How many modifiers is too many?
Today’s episode concerns a what-you-may-have-been-wondering-about topic. That sure was a mouthful, and it illustrates the problem of stacked modifiers, which occurs when you string together too many words to describe a noun at the end of the mouthful.
Bill Walsh, author of Lapsing into a Comma, calls this problem “adjective pileup” (1), and Microsoft Word’s grammar checker will sometimes put a squiggle under a bunch of words and complain, “Too Many Nouns.” Let’s look at these related problems and then resolve not to create such a traffic jam in our sentences.

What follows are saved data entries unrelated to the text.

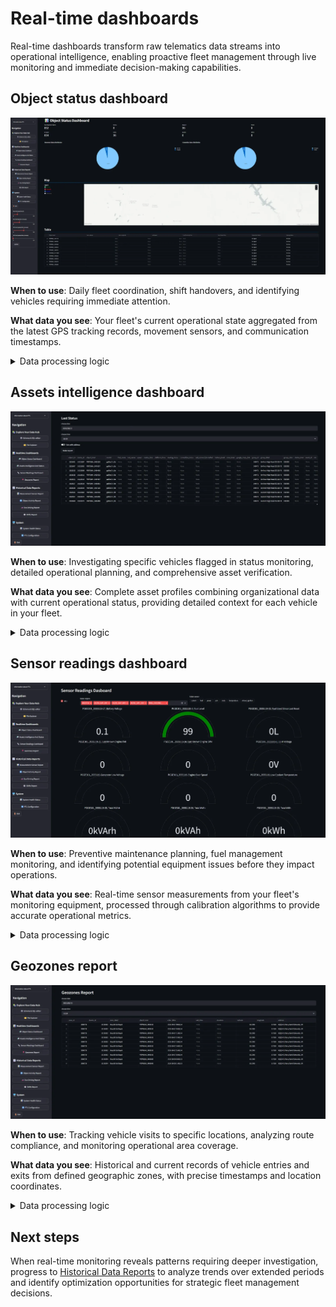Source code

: # Real-time dashboards

Real-time dashboards transform raw telematics data streams into operational intelligence, enabling proactive fleet management through live monitoring and immediate decision-making capabilities.

## Object status dashboard

![](attachments/image-20250813-105601.png)

**When to use**: Daily fleet coordination, shift handovers, and identifying vehicles requiring immediate attention.

**What data you see**: Your fleet's current operational state aggregated from the latest GPS tracking records, movement sensors, and communication timestamps.

<details>

<summary>Data processing logic</summary>

The dashboard processes live telematics data through a multi-step analysis:

* **Fleet status aggregation**: The system queries the most recent tracking records for each vehicle using `DISTINCT ON (device_id)` to ensure current information. Movement classification combines speed readings with time-based analysis to distinguish between actively moving vehicles, temporarily stopped vehicles, and parked assets.
* **Connection monitoring**: Vehicle connectivity status derives from communication timestamp analysis, categorizing each device based on how recently it transmitted data to your Data Hub. This enables immediate identification of communication issues or device malfunctions.
* **Geographic visualization**: Raw coordinate data (stored as integers) undergoes conversion to decimal degrees for mapping display, while real-time geofence calculations determine zone presence for operational context.
* The underlying query joins business entity data (vehicle specifications, employee assignments) with current telematics readings to provide comprehensive operational context in a single view.

</details>

## Assets intelligence dashboard

![](attachments/image-20250813-105648.png)

**When to use**: Investigating specific vehicles flagged in status monitoring, detailed operational planning, and comprehensive asset verification.

**What data you see**: Complete asset profiles combining organizational data with current operational status, providing detailed context for each vehicle in your fleet.

<details>

<summary>Data processing logic</summary>

This dashboard executes complex cross-schema joins to merge:

* **Business context**: Vehicle specifications, employee assignments, and organizational hierarchies from your business data tables provide operational context for each asset.
* **Current telematics state**: Latest GPS positions, movement status, and sensor readings from tracking data streams give immediate operational visibility.
* **Enhanced data integration**: The system dynamically generates mapping links using current coordinates and retrieves battery levels from sensor inputs when available. When sensor calibration data is missing, raw values display without modification to maintain data transparency.

{% hint style="info" %}
All timestamp data converts to UTC for consistent display regardless of vehicle geographic location, ensuring accurate operational coordination across different time zones.
{% endhint %}

</details>

## Sensor readings dashboard

![](attachments/image-20250813-105703.png)

**When to use**: Preventive maintenance planning, fuel management monitoring, and identifying potential equipment issues before they impact operations.

**What data you see**: Real-time sensor measurements from your fleet's monitoring equipment, processed through calibration algorithms to provide accurate operational metrics.

<details>

<summary>Data processing logic</summary>

* **Multi-sensor aggregation**: The system queries `business_data.latest_calibrated_sensors` to retrieve the most recent measurements across different sensor types simultaneously. This includes fuel levels, temperature readings, battery voltage, and operational state indicators.
* **Calibration processing**: Raw sensor values undergo calibration factor application when available. The system applies sensor-specific formulas to convert raw readings into meaningful units (percentages for fuel, Celsius for temperature, volts for electrical systems).
* **Quality assurance**: Basic validation filters obviously invalid measurements while preserving data transparency. When calibration data is unavailable or invalid, the system displays raw sensor values without modification, enabling operational teams to make informed decisions based on available data.

The dashboard uses time-based queries with sensor-specific distinctness to ensure you see the latest reading from each sensor on each vehicle, ordered by timestamp for current operational relevance.

</details>

## Geozones report

![](attachments/image-20250813-105717.png)

**When to use**: Tracking vehicle visits to specific locations, analyzing route compliance, and monitoring operational area coverage.

**What data you see**: Historical and current records of vehicle entries and exits from defined geographic zones, with precise timestamps and location coordinates.

<details>

<summary>Data processing logic</summary>

* **Zone geometry processing**: The system handles different geofence types (circles, polygons, corridors) through PostGIS geographic calculations. Circle zones use center points with radius buffers, while polygon zones create complex geographic boundaries from coordinate arrays.
* **Visit detection**: Real-time geographic analysis compares vehicle coordinates with zone boundaries using `ST_DWithin` calculations to determine zone entries and exits. The system tracks visit duration by calculating time differences between entry and exit events.
* **Location context**: Raw coordinate data converts to decimal degrees for address resolution and mapping integration, while zone labels provide business context for each geographic area.

Visit records combine zone geometry data with vehicle tracking history to create comprehensive location intelligence, enabling analysis of route patterns, compliance monitoring, and operational area utilization.

</details>

## Next steps

When real-time monitoring reveals patterns requiring deeper investigation, progress to [Historical Data Reports](historical-reports.md) to analyze trends over extended periods and identify optimization opportunities for strategic fleet management decisions.
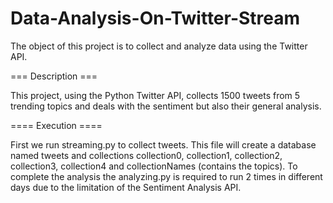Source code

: # Data-Analysis-On-Twitter-Stream
The object of this project is to collect and analyze data using the Twitter API.

  === Description ===
  
  This project, using the Python Twitter API, collects 1500 tweets from 5 trending topics and deals with the sentiment but also
their general analysis.

  ==== Execution ====
  
First we run streaming.py to collect tweets. This file will create a database named tweets and collections collection0, collection1, collection2, collection3, collection4 and collectionNames (contains the topics).
To complete the analysis the analyzing.py is required to run 2 times in different days due to the limitation of the
Sentiment Analysis API. 

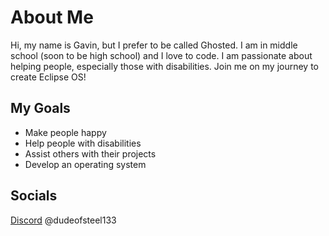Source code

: # About Me

Hi, my name is Gavin, but I prefer to be called Ghosted. I am in middle school (soon to be high school) and I love to code. I am passionate about helping people, especially those with disabilities. Join me on my journey to create Eclipse OS!

## My Goals

- Make people happy
- Help people with disabilities
- Assist others with their projects
- Develop an operating system

## Socials

[Discord](https://discord.com) @dudeofsteel133
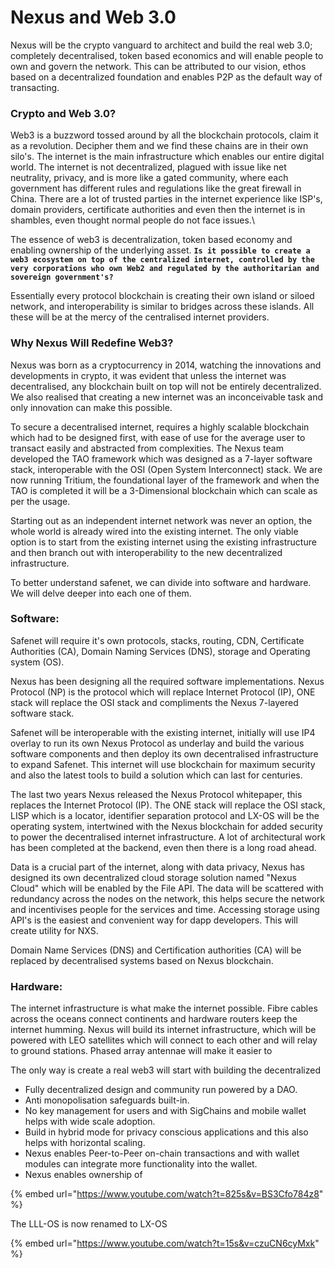 # Nexus and Web 3.0

Nexus will be the crypto vanguard to architect and build the real web 3.0; completely decentralised, token based economics and will enable people to own and govern the network. This can be attributed to our vision, ethos based on a decentralized foundation and enables P2P as the default way of transacting.

### Crypto and Web 3.0?

Web3 is a buzzword tossed around by all the blockchain protocols, claim it as a revolution. Decipher them and we find these chains are in their own silo's. The internet is the main infrastructure which enables our entire digital world. The internet is not decentralized, plagued with issue like net neutrality, privacy,  and is more like a gated community, where each government has different rules and regulations like the great firewall in China. There are a lot of trusted parties in the internet experience like ISP's, domain providers, certificate authorities and even then the internet is in shambles, even thought normal people do not face issues.\


The essence of web3 is decentralization, token based economy and enabling ownership of the underlying asset. **`Is it possible to create a web3 ecosystem on top of the centralized internet, controlled by the very corporations who own Web2 and regulated by the authoritarian and sovereign government's?`**

Essentially every protocol blockchain is creating their own island or siloed network, and interoperability is similar to bridges across these islands. All these will be at the mercy of the centralised internet providers.&#x20;



### Why Nexus Will Redefine Web3?

Nexus was born as a cryptocurrency in 2014, watching the innovations and developments in crypto,  it was evident that unless the internet was decentralised, any blockchain built on top will not be entirely decentralized. We also realised that creating a new internet was an inconceivable task and only innovation can make this possible.

To secure a decentralised internet, requires a highly scalable blockchain which had to be designed first, with ease of use for the average user to transact easily and abstracted from complexities. The Nexus team developed the TAO framework which was designed as a 7-layer software stack,  interoperable with the OSI (Open System Interconnect) stack. We are now running Tritium,  the foundational layer of the framework and when the TAO is completed it will be a 3-Dimensional blockchain which can scale as per the usage.

Starting out as an independent internet network was never an option, the whole world is already wired into the existing internet. The only viable option is to start from the existing internet using the existing infrastructure and then branch out with interoperability to the new decentralized infrastructure.&#x20;

To better understand safenet, we can divide into software and hardware. We will delve deeper into each one of them.&#x20;



### Software:

Safenet will require it's own protocols, stacks, routing, CDN, Certificate Authorities (CA), Domain Naming Services (DNS), storage and Operating system (OS).&#x20;

Nexus has been designing all the required software implementations. Nexus Protocol (NP) is the protocol which will replace Internet Protocol (IP), ONE stack will replace the OSI stack and compliments the Nexus 7-layered software stack.&#x20;

Safenet will be interoperable with the existing internet, initially will use IP4 overlay to run its own Nexus Protocol as underlay and build the various software components and then deploy its own decentralised infrastructure to expand Safenet. This internet will use  blockchain for maximum security and also the latest tools to build a solution which can last for centuries.

The last two years Nexus released the Nexus Protocol whitepaper, this replaces the Internet Protocol (IP). The ONE stack will replace the OSI stack, LISP which is a locator, identifier separation protocol and LX-OS will be the operating system, intertwined with the Nexus blockchain for added security to power the decentralised internet infrastructure. A lot of architectural work has been completed at the backend, even then there is a long road ahead.

Data is a crucial part of the internet, along with data privacy, Nexus has designed its own decentralized cloud storage solution named "Nexus Cloud" which will be enabled by the File API. The data will be scattered with redundancy across the nodes on the network, this helps secure the network and incentivises people for the services and time. Accessing storage using API's is the easiest and convenient way for dapp developers. This will create utility for NXS.

Domain Name Services (DNS)  and Certification authorities (CA) will be replaced by decentralised systems based on Nexus blockchain.&#x20;



&#x20;

### Hardware:

The internet infrastructure is what make the internet possible.  Fibre cables across the oceans connect continents and hardware routers keep the internet humming. Nexus will build its internet infrastructure, which will be powered with  LEO satellites which will connect to each other and will relay to ground stations. Phased array antennae will make it easier to&#x20;





The only way is create a real web3 will start with building the decentralized &#x20;

* Fully decentralized design and community run powered by a DAO.
* Anti monopolisation safeguards built-in.
* No key management for users and with SigChains and mobile wallet helps with wide scale adoption.
* Build in hybrid mode for privacy conscious applications and this also helps with horizontal scaling.
* Nexus enables Peer-to-Peer on-chain transactions and with wallet modules can integrate more functionality into the wallet.
* Nexus enables ownership of&#x20;

&#x20;

{% embed url="https://www.youtube.com/watch?t=825s&v=BS3Cfo784z8" %}

The LLL-OS is now renamed to LX-OS

{% embed url="https://www.youtube.com/watch?t=15s&v=czuCN6cyMxk" %}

Modifiers describe, or modify, other words. Adjectives modify nouns or pronouns, for example, and adverbs modify verbs, adjectives, or other adverbs. You don’t run into any problems in single adjective-noun combinations such as “illustrated book.” And you can even use one noun to modify another (2). It sounds weird, but we do it all the time. In the phrase “job description,” for example, the noun “job” modifies “description.”
Double- or Triple-Word Modifiers
It’s also perfectly acceptable to describe a noun with two or three modifiers. In such cases, you are encouraged to use hyphens to link together words that describe a noun—if the modifiers appear before the noun. For example, if you want to describe someone’s age, as in “the forty-year-old man,” you need hyphens.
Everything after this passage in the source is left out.